KDE update - no testing period?

D Canfield canfield at uindy.edu
Mon Feb 6 02:36:25 UTC 2006


John Summerfied wrote:
> The joys of a rolling beta:-)
>
> If you don't like the way Fedora works, try RHEL or its clones such as 
> Centos, WBEL, or if you still want the latest technology try 
> Ubuntu/Kubuntu with releases each October and April with the latest, 
> and has few if any feature changes within the support life.
>
> Read the docs closely, like FC they're not for everyone.
>

This has got to be my single biggest pet peeve about Fedora right now.  
Whenever discussion of why a procedure or policy is the way it is, we 
get one of two conflicting answers.  Either, it's because things have to 
be as easy as possible for Grandma to be able to sit down and start 
using Fedora, *or* Fedora is a fast-moving collection of bleeding edge 
software, so it might break... and if you can't deal with that, go use 
Ubuntu.

While I suppose the case could be made that those two goals don't 
absolutely have to conflict, it does seem rather pointless to try to 
serve both masters.  If Fedora releases are never "stable" and always 
carry a warning label, why bother designing them to be accessible to the 
common end user?  A lot of times it really feels like nobody knows who 
is supposed to be using this distribution.

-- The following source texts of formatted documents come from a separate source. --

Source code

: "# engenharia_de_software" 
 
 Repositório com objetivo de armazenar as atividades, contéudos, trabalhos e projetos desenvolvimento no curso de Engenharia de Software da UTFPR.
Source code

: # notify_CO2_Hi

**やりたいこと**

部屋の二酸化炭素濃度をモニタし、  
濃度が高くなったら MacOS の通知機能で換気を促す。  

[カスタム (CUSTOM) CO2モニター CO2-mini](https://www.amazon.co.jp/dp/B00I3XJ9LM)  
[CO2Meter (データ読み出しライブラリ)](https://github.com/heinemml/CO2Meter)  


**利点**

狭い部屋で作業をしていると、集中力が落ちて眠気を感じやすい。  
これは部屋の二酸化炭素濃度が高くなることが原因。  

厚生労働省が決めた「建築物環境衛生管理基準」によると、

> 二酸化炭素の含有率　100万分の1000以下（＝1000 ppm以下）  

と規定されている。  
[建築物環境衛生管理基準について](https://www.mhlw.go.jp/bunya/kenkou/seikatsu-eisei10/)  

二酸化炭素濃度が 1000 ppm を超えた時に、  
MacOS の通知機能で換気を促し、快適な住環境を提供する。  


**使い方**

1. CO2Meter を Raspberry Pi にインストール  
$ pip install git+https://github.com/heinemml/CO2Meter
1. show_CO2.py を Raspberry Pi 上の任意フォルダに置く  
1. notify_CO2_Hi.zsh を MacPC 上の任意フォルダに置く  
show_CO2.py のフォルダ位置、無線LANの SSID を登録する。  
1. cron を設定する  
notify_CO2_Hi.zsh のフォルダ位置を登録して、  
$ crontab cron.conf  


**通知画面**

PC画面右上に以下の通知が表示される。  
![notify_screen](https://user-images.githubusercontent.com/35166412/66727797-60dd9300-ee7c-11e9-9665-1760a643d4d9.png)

I use FC on my desktop/laptop because I believe it has made me better at 
administering my RHEL-based servers, and because of the broad support by 
3rd party packagers (I can't use RHEL on my desktop... it's just too far 
behind to be feasible most of the time).  I nearly took everyone's 
advice and switched to Ubuntu a few months ago because things just 
generally seemed to work better there, even in development.  However, I 
quickly realized just how far I'd be drifting from RHEL if I stayed 
there, so instead I decided to come back to FC for a while and see if I 
could help improve the distro that I've grown so accustomed to over the 
years.  Unfortunately, as I've been on the devel list, there really 
seems to be a lack of focus or direction in the project, and even the 
Red hat guys seem to contradict each other half the time. 

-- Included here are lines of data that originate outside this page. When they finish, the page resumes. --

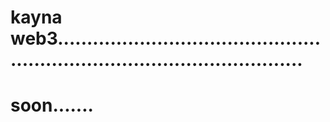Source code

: # kayna web3...............................................................................................
# soon.......
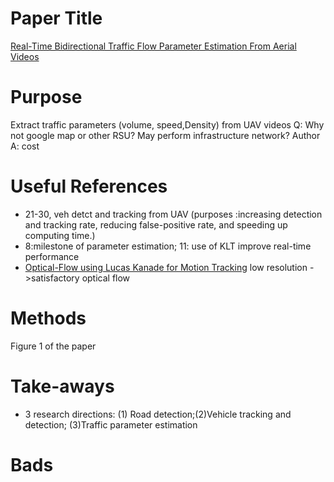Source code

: # Paper Title
[Real-Time Bidirectional Traffic Flow Parameter Estimation From Aerial Videos](https://ieeexplore.ieee.org/stamp/stamp.jsp?arnumber=7546916&casa_token=j3_EkG-m5sUAAAAA:fXLJDpsM8nI9y5AEF5siN6C_xetG4dN1F3qKPQYoK2qCzepkDbbGFekOrQOlV88K3-IJpB9vtQ&tag=1)
# Purpose
Extract traffic parameters (volume, speed,Density)  from UAV videos
Q: Why not google map or other RSU? May perform infrastructure network?
Author A: cost
# Useful References
- 21-30, veh detct and tracking from UAV (purposes :increasing detection and tracking rate, reducing false-positive rate, and speeding up computing time.)
- 8:milestone of parameter estimation; 11: use of KLT improve real-time performance
- [Optical-Flow using Lucas Kanade for Motion Tracking](https://www.youtube.com/watch?v=1r8E9uAcn4E)
  low resolution ->satisfactory optical flow

# Methods
Figure 1 of the paper
# Take-aways
- 3 research directions: (1) Road detection;(2)Vehicle tracking and detection; (3)Traffic parameter estimation
# Bads

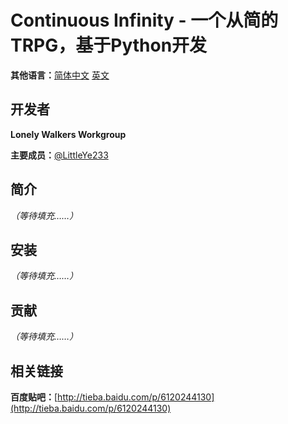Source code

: # Continuous Infinity - 一个从简的TRPG，基于Python开发

**其他语言：**[简体中文](README.zh-cn.md) [英文](README.md)

## 开发者

**Lonely Walkers Workgroup**

**主要成员：**[@LittleYe233](https://github.com/LittleYe233)

## 简介

*（等待填充……）*

## 安装

*（等待填充……）*

## 贡献

*（等待填充……）*

## 相关链接

**百度贴吧：**[http://tieba.baidu.com/p/6120244130](http://tieba.baidu.com/p/6120244130)
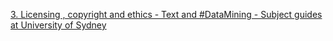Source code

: [3. Licensing , copyright and ethics - Text and #DataMining - Subject guides at University of Sydney](https://qi.tc/qi/115083)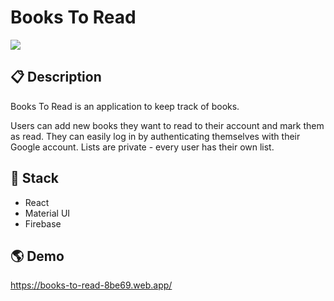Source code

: # Books To Read

![](https://i.imgur.com/U64rvoN.jpeg)

## 📋 Description
Books To Read is an application to keep track of books. 

Users can add new books they want to read to their account and mark them as read. They can easily log in by authenticating themselves with their Google account. Lists are private - every user has their own list.

## 🥞 Stack

- React
- Material UI
- Firebase

## 🌎 Demo

https://books-to-read-8be69.web.app/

So, for now it just seems to be a lot of people working on whatever 
projects they "own" until the buzzer sounds for a test release.  Then 
after a few releases, things are finally declared stable and a release 
is made.  After which, everything continues to be updated with no 
apparent limits other than "try not to break too much stuff at once."

My goal is not to bash the project here.  I'm just saying that I for one 
am totally lost as to what direction the project is headed in, and based 
on the amount of back and forth conversation on this list, it seems a 
lot of people are in the same boat.  Is there some vast repository of 
design goal and policy documents that I'm missing somewhere?